Bubbles often appear in non-Newtonian liquids from nature, engineering to biomedical applications, but their study has been under research compared to their Newtonian counterpart. Here, we extend the axisymmetric modeling of Lind and Phillips to three-dimensional modeling. The approach is based on the boundary integral method coupled with the Maxwell constitutive equation. The flow is assumed to have moderate to high Reynolds numbers and, thus, is irrotational in the bulk domain. The viscoelastic effects are incorporated approximately in the normal stress balance at the bubble surface. The numerical model has excellent agreement with the corresponding Rayleigh–Plesset equation for spherical bubbles in a non-Newtonian liquid. Computations are carried out for a bubble near a corner at various angles. The numerical results agree very well with the experiments for bubbles in a Newtonian fluid in a corner.
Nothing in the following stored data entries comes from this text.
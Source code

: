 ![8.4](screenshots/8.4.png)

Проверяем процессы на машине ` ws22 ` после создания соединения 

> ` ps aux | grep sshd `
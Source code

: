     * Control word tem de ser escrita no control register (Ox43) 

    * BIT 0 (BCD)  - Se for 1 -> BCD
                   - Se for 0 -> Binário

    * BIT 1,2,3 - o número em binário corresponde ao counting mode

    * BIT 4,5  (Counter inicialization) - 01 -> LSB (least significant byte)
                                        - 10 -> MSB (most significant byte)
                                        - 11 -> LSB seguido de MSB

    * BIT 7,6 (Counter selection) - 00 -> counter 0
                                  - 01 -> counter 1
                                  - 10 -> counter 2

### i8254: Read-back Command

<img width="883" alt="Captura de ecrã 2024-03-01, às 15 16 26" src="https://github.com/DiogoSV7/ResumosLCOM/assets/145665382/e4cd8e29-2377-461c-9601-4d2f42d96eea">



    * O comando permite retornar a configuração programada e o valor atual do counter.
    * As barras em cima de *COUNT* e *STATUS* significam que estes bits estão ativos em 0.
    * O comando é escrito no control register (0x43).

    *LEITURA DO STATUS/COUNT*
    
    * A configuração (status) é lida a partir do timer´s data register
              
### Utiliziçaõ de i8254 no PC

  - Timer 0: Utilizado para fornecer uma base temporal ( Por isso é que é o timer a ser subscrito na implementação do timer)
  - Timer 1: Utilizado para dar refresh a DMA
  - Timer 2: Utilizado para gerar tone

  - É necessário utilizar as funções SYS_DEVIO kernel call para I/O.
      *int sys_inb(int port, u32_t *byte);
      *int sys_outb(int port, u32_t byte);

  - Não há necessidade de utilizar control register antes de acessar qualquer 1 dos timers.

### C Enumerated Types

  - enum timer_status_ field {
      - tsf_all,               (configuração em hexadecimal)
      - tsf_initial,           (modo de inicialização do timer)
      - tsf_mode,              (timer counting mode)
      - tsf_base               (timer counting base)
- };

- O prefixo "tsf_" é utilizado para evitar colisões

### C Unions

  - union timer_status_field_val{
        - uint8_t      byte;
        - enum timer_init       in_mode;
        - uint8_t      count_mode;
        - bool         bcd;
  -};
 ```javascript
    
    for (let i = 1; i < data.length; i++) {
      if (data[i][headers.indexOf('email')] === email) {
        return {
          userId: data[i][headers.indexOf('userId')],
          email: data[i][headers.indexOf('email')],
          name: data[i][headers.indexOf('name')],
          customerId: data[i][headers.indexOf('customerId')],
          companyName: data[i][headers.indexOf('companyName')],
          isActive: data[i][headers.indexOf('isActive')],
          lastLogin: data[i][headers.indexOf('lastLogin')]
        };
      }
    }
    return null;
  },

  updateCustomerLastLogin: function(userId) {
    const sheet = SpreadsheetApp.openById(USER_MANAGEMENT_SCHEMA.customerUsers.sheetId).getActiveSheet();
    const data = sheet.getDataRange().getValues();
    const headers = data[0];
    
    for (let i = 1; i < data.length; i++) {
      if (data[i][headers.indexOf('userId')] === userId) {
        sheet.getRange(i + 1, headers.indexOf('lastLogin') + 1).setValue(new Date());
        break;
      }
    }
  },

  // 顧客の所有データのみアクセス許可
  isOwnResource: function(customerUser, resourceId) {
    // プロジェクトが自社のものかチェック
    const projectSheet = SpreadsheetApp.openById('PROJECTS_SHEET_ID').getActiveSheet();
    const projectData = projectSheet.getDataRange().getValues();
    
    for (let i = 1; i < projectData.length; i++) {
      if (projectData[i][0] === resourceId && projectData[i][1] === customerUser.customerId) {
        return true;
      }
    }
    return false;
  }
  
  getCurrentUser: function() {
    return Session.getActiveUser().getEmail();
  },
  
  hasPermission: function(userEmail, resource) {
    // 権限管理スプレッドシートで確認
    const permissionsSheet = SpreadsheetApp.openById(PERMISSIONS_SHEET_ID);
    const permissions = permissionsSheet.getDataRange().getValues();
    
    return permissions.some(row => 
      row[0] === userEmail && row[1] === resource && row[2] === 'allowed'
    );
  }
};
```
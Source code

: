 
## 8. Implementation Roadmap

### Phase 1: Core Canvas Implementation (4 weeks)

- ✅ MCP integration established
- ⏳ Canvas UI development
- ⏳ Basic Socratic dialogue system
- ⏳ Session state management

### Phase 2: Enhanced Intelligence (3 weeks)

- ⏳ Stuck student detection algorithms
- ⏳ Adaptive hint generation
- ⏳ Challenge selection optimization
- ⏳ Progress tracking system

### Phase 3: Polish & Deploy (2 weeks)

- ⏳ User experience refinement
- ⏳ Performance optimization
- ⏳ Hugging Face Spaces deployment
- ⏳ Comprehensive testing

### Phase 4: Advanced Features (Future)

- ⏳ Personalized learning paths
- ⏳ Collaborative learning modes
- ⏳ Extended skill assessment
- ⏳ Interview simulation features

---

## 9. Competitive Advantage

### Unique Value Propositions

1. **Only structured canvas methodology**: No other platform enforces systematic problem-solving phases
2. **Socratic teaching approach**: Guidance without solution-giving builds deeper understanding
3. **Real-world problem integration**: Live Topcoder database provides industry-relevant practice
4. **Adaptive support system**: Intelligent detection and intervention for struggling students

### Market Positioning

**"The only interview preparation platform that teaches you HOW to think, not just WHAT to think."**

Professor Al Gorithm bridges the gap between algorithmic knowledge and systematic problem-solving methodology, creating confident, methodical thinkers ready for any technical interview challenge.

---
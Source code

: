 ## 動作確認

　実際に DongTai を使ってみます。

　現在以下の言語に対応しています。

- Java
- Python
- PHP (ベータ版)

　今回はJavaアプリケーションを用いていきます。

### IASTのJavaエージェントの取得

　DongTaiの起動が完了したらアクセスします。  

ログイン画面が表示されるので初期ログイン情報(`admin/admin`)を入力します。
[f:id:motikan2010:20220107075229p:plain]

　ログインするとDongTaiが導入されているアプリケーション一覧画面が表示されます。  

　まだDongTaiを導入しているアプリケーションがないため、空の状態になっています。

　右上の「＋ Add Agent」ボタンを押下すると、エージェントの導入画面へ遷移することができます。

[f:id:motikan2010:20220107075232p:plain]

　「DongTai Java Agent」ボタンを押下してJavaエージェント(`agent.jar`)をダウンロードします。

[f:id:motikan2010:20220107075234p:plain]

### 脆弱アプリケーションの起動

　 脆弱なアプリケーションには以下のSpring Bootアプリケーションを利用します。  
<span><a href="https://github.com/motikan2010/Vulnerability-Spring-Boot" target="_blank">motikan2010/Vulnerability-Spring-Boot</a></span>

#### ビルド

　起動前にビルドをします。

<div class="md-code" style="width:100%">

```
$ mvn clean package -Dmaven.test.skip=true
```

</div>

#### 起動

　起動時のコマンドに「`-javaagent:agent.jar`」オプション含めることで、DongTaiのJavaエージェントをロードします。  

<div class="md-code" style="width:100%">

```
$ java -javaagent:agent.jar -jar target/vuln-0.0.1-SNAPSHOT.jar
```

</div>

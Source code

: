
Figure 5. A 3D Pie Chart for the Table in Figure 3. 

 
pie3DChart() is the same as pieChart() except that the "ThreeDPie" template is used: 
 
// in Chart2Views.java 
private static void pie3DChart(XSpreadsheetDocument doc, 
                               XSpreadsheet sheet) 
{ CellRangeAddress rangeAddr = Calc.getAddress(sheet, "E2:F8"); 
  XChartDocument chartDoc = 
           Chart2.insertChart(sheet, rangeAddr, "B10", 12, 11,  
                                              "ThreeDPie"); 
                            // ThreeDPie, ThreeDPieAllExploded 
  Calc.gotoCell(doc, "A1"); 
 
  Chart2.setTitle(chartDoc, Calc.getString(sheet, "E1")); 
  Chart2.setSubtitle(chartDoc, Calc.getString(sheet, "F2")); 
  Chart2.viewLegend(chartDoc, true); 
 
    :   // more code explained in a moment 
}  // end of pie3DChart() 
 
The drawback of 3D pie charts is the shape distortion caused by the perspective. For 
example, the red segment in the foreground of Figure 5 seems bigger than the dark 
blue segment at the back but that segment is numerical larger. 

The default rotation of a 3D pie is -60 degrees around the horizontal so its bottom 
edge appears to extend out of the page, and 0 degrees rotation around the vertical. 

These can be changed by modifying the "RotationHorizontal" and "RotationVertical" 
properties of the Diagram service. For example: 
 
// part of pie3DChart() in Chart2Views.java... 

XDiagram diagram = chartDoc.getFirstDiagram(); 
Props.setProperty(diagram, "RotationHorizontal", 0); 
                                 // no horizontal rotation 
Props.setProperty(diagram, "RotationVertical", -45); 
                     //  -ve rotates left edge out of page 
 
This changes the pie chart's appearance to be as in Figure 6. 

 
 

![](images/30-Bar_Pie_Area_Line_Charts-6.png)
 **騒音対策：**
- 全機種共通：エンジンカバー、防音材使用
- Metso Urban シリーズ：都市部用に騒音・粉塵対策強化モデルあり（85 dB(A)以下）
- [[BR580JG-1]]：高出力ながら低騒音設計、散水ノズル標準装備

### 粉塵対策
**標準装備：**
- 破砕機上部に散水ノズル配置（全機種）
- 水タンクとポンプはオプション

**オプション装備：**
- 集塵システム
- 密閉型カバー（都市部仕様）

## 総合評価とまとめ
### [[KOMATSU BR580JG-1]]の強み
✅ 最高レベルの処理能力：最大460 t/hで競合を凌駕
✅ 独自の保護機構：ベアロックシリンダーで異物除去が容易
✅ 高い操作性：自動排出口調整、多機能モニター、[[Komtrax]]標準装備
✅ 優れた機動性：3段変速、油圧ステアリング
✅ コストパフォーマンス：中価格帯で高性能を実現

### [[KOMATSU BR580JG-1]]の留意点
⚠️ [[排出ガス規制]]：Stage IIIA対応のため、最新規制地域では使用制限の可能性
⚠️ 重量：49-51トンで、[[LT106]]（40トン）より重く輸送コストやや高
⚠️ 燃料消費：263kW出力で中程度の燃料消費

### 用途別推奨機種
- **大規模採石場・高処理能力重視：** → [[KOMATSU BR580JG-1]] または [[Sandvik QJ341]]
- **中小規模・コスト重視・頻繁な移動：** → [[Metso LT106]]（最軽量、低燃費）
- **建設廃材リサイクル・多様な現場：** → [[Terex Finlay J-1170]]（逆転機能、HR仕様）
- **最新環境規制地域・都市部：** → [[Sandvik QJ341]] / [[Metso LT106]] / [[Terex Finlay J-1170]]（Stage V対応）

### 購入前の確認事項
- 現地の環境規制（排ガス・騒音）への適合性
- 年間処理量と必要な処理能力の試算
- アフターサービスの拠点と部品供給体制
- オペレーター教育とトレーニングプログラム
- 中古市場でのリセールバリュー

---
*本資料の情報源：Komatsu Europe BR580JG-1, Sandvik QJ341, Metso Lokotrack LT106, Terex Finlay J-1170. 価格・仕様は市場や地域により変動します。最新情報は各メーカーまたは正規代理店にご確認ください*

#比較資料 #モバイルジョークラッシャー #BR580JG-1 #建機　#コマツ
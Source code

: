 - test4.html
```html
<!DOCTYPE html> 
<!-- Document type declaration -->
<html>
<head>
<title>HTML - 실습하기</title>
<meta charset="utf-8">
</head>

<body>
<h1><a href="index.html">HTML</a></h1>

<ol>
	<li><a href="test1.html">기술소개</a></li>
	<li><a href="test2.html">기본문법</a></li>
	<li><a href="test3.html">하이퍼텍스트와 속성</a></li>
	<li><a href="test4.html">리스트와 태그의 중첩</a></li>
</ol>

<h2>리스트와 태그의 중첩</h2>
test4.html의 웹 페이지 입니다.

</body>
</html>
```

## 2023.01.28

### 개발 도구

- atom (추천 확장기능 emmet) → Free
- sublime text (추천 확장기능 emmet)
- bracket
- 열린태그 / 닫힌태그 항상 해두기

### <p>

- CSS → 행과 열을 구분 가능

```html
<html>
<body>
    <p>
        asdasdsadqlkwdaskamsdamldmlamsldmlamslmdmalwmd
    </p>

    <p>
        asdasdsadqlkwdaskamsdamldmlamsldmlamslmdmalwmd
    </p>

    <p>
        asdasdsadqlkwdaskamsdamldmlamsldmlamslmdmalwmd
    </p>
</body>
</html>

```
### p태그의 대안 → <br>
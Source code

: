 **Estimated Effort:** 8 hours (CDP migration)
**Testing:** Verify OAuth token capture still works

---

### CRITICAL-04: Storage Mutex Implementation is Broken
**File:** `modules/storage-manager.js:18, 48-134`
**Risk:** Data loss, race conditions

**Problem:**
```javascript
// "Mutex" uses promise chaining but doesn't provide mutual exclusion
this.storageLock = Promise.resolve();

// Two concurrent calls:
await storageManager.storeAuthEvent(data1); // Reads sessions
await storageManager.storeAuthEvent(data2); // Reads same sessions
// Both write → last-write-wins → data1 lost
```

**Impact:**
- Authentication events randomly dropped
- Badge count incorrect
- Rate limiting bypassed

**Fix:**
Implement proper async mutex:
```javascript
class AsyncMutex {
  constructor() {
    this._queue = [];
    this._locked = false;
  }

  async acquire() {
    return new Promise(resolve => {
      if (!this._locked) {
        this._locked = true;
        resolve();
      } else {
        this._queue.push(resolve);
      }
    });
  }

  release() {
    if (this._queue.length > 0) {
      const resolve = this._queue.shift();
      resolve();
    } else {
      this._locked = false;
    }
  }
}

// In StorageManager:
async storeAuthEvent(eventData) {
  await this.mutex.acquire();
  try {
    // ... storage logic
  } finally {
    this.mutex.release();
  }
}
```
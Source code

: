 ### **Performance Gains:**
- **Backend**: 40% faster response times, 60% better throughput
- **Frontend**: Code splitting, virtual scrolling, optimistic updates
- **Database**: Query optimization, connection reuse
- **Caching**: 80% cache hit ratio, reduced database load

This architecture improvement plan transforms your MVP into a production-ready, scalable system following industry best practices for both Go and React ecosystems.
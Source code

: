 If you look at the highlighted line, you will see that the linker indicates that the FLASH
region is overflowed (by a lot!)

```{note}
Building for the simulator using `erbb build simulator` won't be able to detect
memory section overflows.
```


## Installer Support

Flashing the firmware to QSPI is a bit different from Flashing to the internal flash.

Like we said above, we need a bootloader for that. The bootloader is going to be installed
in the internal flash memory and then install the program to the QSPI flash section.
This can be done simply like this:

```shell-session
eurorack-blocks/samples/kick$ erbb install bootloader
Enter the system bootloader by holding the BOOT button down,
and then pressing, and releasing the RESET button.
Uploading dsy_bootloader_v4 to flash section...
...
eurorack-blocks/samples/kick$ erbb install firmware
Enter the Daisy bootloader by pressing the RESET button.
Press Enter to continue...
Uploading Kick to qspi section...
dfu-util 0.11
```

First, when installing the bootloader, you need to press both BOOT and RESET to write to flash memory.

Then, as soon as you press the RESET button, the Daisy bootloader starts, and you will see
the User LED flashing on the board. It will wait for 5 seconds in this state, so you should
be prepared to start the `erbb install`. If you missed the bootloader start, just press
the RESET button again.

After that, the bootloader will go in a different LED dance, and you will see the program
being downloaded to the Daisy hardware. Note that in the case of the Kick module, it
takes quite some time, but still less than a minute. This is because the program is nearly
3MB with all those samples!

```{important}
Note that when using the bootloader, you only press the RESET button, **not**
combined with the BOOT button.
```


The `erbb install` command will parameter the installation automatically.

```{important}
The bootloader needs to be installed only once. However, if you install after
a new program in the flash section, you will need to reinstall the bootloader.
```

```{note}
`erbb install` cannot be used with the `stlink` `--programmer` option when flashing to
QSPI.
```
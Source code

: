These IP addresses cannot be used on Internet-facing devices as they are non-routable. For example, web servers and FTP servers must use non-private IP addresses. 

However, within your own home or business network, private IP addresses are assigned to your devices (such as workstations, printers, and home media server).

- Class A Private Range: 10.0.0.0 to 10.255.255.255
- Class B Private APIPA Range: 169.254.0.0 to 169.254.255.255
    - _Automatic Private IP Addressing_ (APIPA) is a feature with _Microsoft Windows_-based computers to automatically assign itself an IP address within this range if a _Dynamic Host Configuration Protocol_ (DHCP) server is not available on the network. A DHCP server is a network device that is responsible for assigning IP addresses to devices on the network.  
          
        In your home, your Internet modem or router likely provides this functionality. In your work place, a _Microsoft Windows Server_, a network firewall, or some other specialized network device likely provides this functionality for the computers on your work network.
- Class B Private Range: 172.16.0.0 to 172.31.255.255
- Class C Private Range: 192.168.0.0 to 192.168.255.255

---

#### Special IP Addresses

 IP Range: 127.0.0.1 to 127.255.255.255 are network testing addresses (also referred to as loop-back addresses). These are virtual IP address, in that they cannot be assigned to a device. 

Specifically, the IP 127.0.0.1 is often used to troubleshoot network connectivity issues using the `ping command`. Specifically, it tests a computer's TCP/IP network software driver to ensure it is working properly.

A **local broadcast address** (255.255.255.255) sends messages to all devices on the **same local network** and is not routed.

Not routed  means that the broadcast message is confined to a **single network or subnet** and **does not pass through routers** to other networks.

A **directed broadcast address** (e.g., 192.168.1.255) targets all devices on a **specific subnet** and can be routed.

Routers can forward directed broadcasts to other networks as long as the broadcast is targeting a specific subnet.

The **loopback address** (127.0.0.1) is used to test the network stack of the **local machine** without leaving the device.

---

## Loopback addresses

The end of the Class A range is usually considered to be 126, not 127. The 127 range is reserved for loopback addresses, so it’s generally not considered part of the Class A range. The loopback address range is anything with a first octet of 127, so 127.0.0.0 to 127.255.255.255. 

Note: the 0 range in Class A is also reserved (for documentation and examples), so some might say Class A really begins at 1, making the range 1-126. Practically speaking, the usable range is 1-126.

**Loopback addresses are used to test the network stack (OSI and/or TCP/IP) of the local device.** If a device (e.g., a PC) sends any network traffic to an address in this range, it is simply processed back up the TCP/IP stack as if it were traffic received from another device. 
As the Deborah number increases, the amplitude and period of the bubble oscillation increase, the bubble migration to the corner enhances, and the bubble jet is broader, flatter, and inclined more to the further boundary. This implies an improvement to surface cleaning of all surrounding boundaries for ultrasonic cavitation cleaning and results in greater administration of noninvasive therapy and drug delivery.